Saturday, April 16, 2011

Day 1: Quito

Quito is the capital of Ecuador, and it has a long history as an early settlement (approx. 10,000 years ago) that was taken over by the Inca (12th to 13th century), then again by the Spanish (16th century), and finally taken back by the indigenous peoples (1809-1830). Since then, they still have a tendency to oust whichever leader is in charge.

From Ecuador [click to view album]

It was a pleasant morning, so we started the day with a visit to Parque Itchimbia (above), where we could see a good part of the city from a bird's eye view. The old city is set on a plateau in the Andes, surrounded by active volcanos. Quito has grown in the last century or so quite a bit, into the northern area and surrounding valleys, but the old city is a UNESCO World Cultural Heritage site, and is continually undergoing restoration.

We visited three churches in Quito:
  1. The Basilica is a gothic revival cathedral that looks pretty much like any other gothic revival cathedral except for its gargoyles. Instead of the scary regular gargoyles, they used Ecuadorian animals, like iguanas, llamas, Galapagos tortoises (below), and blue-footed boobies. Awesome.
  2. From Ecuador
  3. The San Franciscan Church includes a monastery and a beautiful courtyard (below). We also got a peek at the restoration going on in the main chapel. The roof of the choral loft has intricate woodwork.
  4. From Ecuador
  5. The Jesuit Church (photos not allowed) took 160 years to build because the Catholics didn't want them there. Also, they didn't let the indigenous people into the churches until 1830-1860. How did they expect to convert the natives, if they didn't let them in? Dumb. Anyway, apparently Jesuits have a lot of money, because just about every surface inside this one was covered in gold leaf. Also, Ecuador has a lot of gold and silver, which is why the Spanish wanted to conquer them.
From Ecuador
We had lunch at a restaurant (above, peach building straight ahead) on the Quito commons, or Metropolitan Center, next-door to the presidential palace (above, left). Lunch was a delicious introduction to Ecuadorian cuisine. Instead of bread, we had fried plantains with spicy dipping sauces (pumpkin, peanut, and tree tomato). They offered four juices: guanavana (a reptile-looking fruit with a grainy white center and black seeds--though it just looked like a white drink when it got to me), blackberry juice, "mixta" (a mix of guanavana and blackberry), and orange juice. I don't think anybody bothered with orange juice. We unfortunately didn't get a photo of the main course (chicken stuffed with ricotta and cilantro, with uvilla (cape gooseberry) sauce, potatoes, and mixed veggies), but we did get a picture and video (below) of the dessert: ice cream served over dry ice. I officially love Ecuadorian food.

From Ecuador

After lunch we drove out to the equator. There's a monument where they thought it was until they got GPS and discovered it's actually 200 meters away. Now there's a little tourist museum on the line where they showed us the recipe for shrinking heads, and an authentic shrunken head (thanks to a CAMS project, I already had the recipe, but it was still cool to see the real thing). Also exciting was the drain demonstration: water really DOES train the other way in the southern hemisphere! But even more amazing, it doesn't swirl at all when it's ON the equator.

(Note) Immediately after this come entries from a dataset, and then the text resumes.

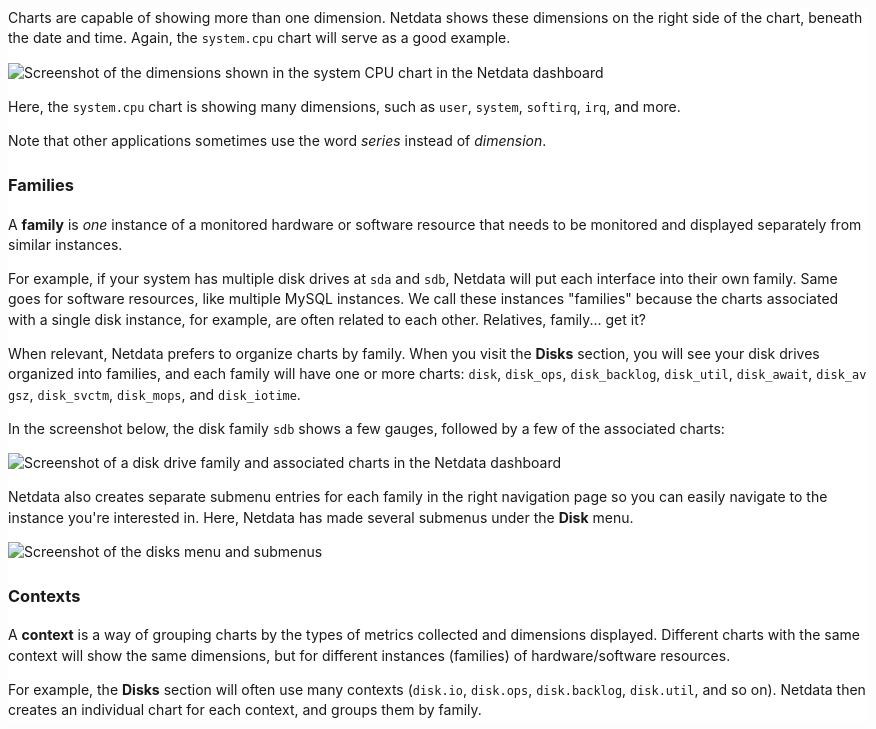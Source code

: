 Charts are capable of showing more than one dimension. Netdata shows these
dimensions on the right side of the chart, beneath the date and time. Again, the
`system.cpu` chart will serve as a good example.

![Screenshot of the dimensions shown in the system CPU chart in the Netdata
dashboard](https://user-images.githubusercontent.com/1153921/62721031-2bba4d80-b9c0-11e9-9dca-32403617ce72.png)

Here, the `system.cpu` chart is showing many dimensions, such as `user`,
`system`, `softirq`, `irq`, and more.

Note that other applications sometimes use the word _series_ instead of
_dimension_.

### Families

A **family** is _one_ instance of a monitored hardware or software resource that
needs to be monitored and displayed separately from similar instances. 

For example, if your system has multiple disk drives at `sda` and `sdb`, Netdata
will put each interface into their own family. Same goes for software resources,
like multiple MySQL instances. We call these instances "families" because the
charts associated with a single disk instance, for example, are often related to
each other. Relatives, family... get it?

When relevant, Netdata prefers to organize charts by family. When you visit the
**Disks** section, you will see your disk drives organized into families, and
each family will have one or more charts: `disk`, `disk_ops`, `disk_backlog`,
`disk_util`, `disk_await`, `disk_avgsz`, `disk_svctm`, `disk_mops`, and
`disk_iotime`.

In the screenshot below, the disk family `sdb` shows a few gauges, followed by a
few of the associated charts:

![Screenshot of a disk drive family and associated charts in the Netdata
dashboard](https://user-images.githubusercontent.com/1153921/62721362-e34f5f80-b9c0-11e9-8d2e-9a3bec48e920.png)

Netdata also creates separate submenu entries for each family in the right
navigation page so you can easily navigate to the instance you're interested in.
Here, Netdata has made several submenus under the **Disk** menu.

![Screenshot of the disks menu and
submenus](https://user-images.githubusercontent.com/1153921/62721531-3cb78e80-b9c1-11e9-89c2-fdd736aec7d4.png)

### Contexts

A **context** is a way of grouping charts by the types of metrics collected and
dimensions displayed. Different charts with the same context will show the same
dimensions, but for different instances (families) of hardware/software
resources.

For example, the **Disks** section will often use many contexts (`disk.io`,
`disk.ops`, `disk.backlog`, `disk.util`, and so on). Netdata then creates an
individual chart for each context, and groups them by family.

Edited to add: It's a farce! I challenge you to try this experiment, replicating the no-swirl as well as the swirl in either direction, and post a video.

From Ecuador

From Ecuador

We ended the day with a lecture on the history and culture of Ecuador from an anthropology professor at University San Francisco. He covered a lot of material, and I took notes, but I haven't digested it yet. I'm also still digesting dinner, which was steak with asparagus spears and fried potato balls, with banana cake and vanilla ice cream for dessert.

Click here for the whole day's album.

Tomorrow: On to Galapagos! (Internet availability unknown.)

See vacation summary (with links to each day).


  1. Agh, I missed your Ecuador posts in my Google Reader somehow! I'm so excited! Shrunken heads! Blue-footed booby gargoyles! The equator!!!

    This post makes me want to use so many exclamation points!

    I am off to look at your photos/videos. Ross says he is suspicious of the water draining demonstration. I said "Erica's a scientist!"

  2. Don't look at Snopes! Ross is a party pooper!



  3. Nope, Ross is right. I'm not a physicist. I've since found out that the Corealis effect only really matters on a very large scale. These guys must practice to lift the plug very steadily, and even so, with the one "on the equator," you can see it starting to swirl at the very end. They must give it a little help to swirl in one direction or the other on the others. Still, I want to try it at home, to see if I can make it swirl in either direction.